Önceden bu kitlenin sayısı muhalifler içinde azdı. Şimdi ise oldukça fazlalar. Muhalifler, işte o kadar. Hükümete alternatif olarak destekleyecek isimleri yok. Buna kafa da yormuyorlar. CHP aday olarak önlerine kimi sunarsa tıpış tıpış gidip ona oy verecekler. Ekmeleddin İhsanoğlu, Muharrem İnce, Kemal Kılıçdaroğlu, Ekrem İmamoğlu veya Mansur Yavaş fark etmez. Bu adamların siyasi görüşleri, ülkenin geleceğine yönelik vizyonlarının ne olduğu falan önemli değil, yeter ki AK Parti gitsin(!) Bu kafa ile seçilen belediye başkanlarının yönettiği şehirlerin hâli ortada. En basit belediye hizmetleri bile lüks oldu. Şehirler pislik içerisinde. Fakat şizofren muhaliflerimiz için bu da dert değil. Adamlar aslında hizmet edecekler de hükümet izin vermiyor…
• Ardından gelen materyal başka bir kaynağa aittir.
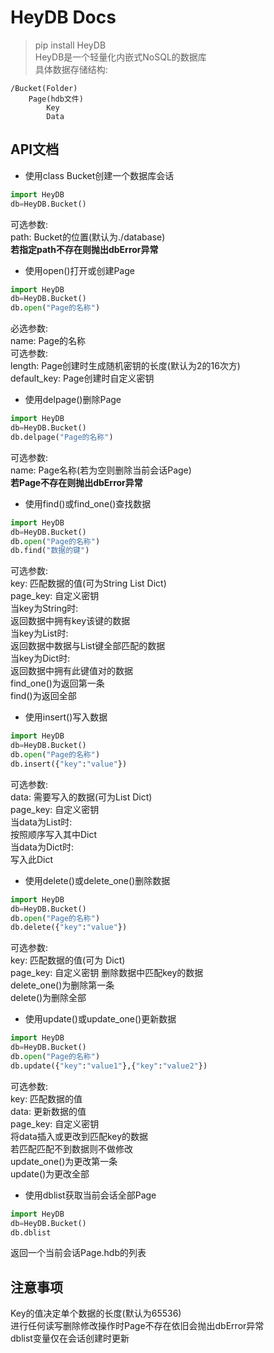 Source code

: # HeyDB Docs
> pip install HeyDB  
HeyDB是一个轻量化内嵌式NoSQL的数据库  
具体数据存储结构:

    /Bucket(Folder)
        Page(hdb文件)
            Key
            Data  
## API文档
+ 使用class Bucket创建一个数据库会话
```python
import HeyDB
db=HeyDB.Bucket()
```
可选参数:  
path: Bucket的位置(默认为./database)  
**若指定path不存在则抛出dbError异常**
+ 使用open()打开或创建Page  
```python
import HeyDB
db=HeyDB.Bucket()
db.open("Page的名称")
```
必选参数:  
name: Page的名称  
可选参数:  
length: Page创建时生成随机密钥的长度(默认为2的16次方)  
default_key: Page创建时自定义密钥  
+ 使用delpage()删除Page
```python
import HeyDB
db=HeyDB.Bucket()
db.delpage("Page的名称")
```
可选参数:  
name: Page名称(若为空则删除当前会话Page)  
**若Page不存在则抛出dbError异常**
+ 使用find()或find_one()查找数据
```python
import HeyDB
db=HeyDB.Bucket()
db.open("Page的名称")
db.find("数据的键")
```
可选参数:  
key: 匹配数据的值(可为String List Dict)  
page_key: 自定义密钥  
当key为String时:  
返回数据中拥有key该键的数据  
当key为List时:  
返回数据中数据与List键全部匹配的数据  
当key为Dict时:  
返回数据中拥有此键值对的数据  
find_one()为返回第一条  
find()为返回全部  
+ 使用insert()写入数据
```python
import HeyDB
db=HeyDB.Bucket()
db.open("Page的名称")
db.insert({"key":"value"})
```
可选参数:  
data: 需要写入的数据(可为List Dict)  
page_key: 自定义密钥  
当data为List时:  
按照顺序写入其中Dict  
当data为Dict时:  
写入此Dict
+ 使用delete()或delete_one()删除数据
```python
import HeyDB
db=HeyDB.Bucket()
db.open("Page的名称")
db.delete({"key":"value"})
```
可选参数:  
key: 匹配数据的值(可为 Dict)  
page_key: 自定义密钥
删除数据中匹配key的数据   
delete_one()为删除第一条  
delete()为删除全部  
+ 使用update()或update_one()更新数据
```python
import HeyDB
db=HeyDB.Bucket()
db.open("Page的名称")
db.update({"key":"value1"},{"key":"value2"})
```
可选参数:  
key: 匹配数据的值  
data: 更新数据的值  
page_key: 自定义密钥  
将data插入或更改到匹配key的数据  
若匹配匹配不到数据则不做修改  
update_one()为更改第一条  
update()为更改全部  
+ 使用dblist获取当前会话全部Page
```python
import HeyDB
db=HeyDB.Bucket()
db.dblist
```
返回一个当前会话Page.hdb的列表
## 注意事项
Key的值决定单个数据的长度(默认为65536)  
进行任何读写删除修改操作时Page不存在依旧会抛出dbError异常  
dblist变量仅在会话创建时更新
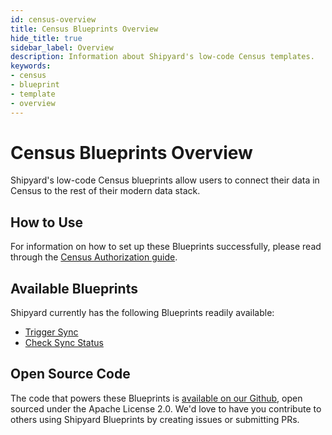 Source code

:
 ```yaml
---
id: census-overview
title: Census Blueprints Overview
hide_title: true
sidebar_label: Overview
description: Information about Shipyard's low-code Census templates.
keywords:
- census
- blueprint
- template
- overview
---
```


# Census Blueprints Overview

Shipyard's low-code Census blueprints allow users to connect their data in Census to the rest of their modern data stack.

## How to Use
For information on how to set up these Blueprints successfully, please read through the [Census Authorization guide](census-authorization.md).

## Available Blueprints
Shipyard currently has the following Blueprints readily available: 
- [Trigger Sync](census-trigger-sync.md)
- [Check Sync Status](census-check-sync-status.md)

## Open Source Code
The code that powers these Blueprints is [available on our Github](https://docs.getcensus.com/basics/triggering-syncs#sync-trigger-api), open sourced under the Apache License 2.0. We'd love to have you contribute to others using Shipyard Blueprints by creating issues or submitting PRs.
Gazeteci, yazar senarist, oyuncu vb. çok sayıda unvana sahip Gülse Birsel geçtiğimiz günlerde yurtdışında İngilizce olarak Türkiye’yi şikâyet edip ülkemizde artık gülmenin, güldürmenin eskisine göre zor olduğunu falan söyledi. Muhalif kesim hemen alkışlayıp, kadın haklı dedi. Şizofren olmayıp biraz akıllı düşünseler Gülse Birsel’in özgeçmişine bakarlardı. Birsel, bütün kitaplarını, TV programlarını, dizilerini, filmleri AK Parti iktidarı döneminde yazmış, çizmiş, çekmiş. 2024 yılında yayınlanan son kitabı 100 bin civarında satıldı, yeni baskıları devam ediyor.
Bu hastalıklı zihniyete ne desek boş. Hükümet düşmanlığı, şizofreni etkisiyle kendilerine ve çevrelerine hayatı zehir etmekte özgürler. Bize bulaşmasınlar yeter. Bizim sözde muhafazakâr camiamız da hâlâ bu şizofren muhaliflere yaranmaya, onların işlerini desteklemeye devam ediyor. Kızıl Goncalar, Kızılcık Şerbeti vb. dinimizi olumsuz gösterip, dindar insanlarla dalga geçen diziler sözde muhafazakâr aileler tarafından da oldukça fazla izleniyor. Ondan sonra toplum neden bozuluyor, hükümet niye önlem almıyor vb. klişeler. İşin sonunda elbette hükümet ile devlet ayrı şeyler. Fakat bizim şizofren muhaliflerimizin hükümet düşmanlığı, devlet düşmanlığına evirileli çok oldu. Onlar uzun zamandır yeter ki hükümet gitsin, devlete ne olursa olsun kafasındalar. Ne diyelim, Allah bu ülkeye zeval vermesin.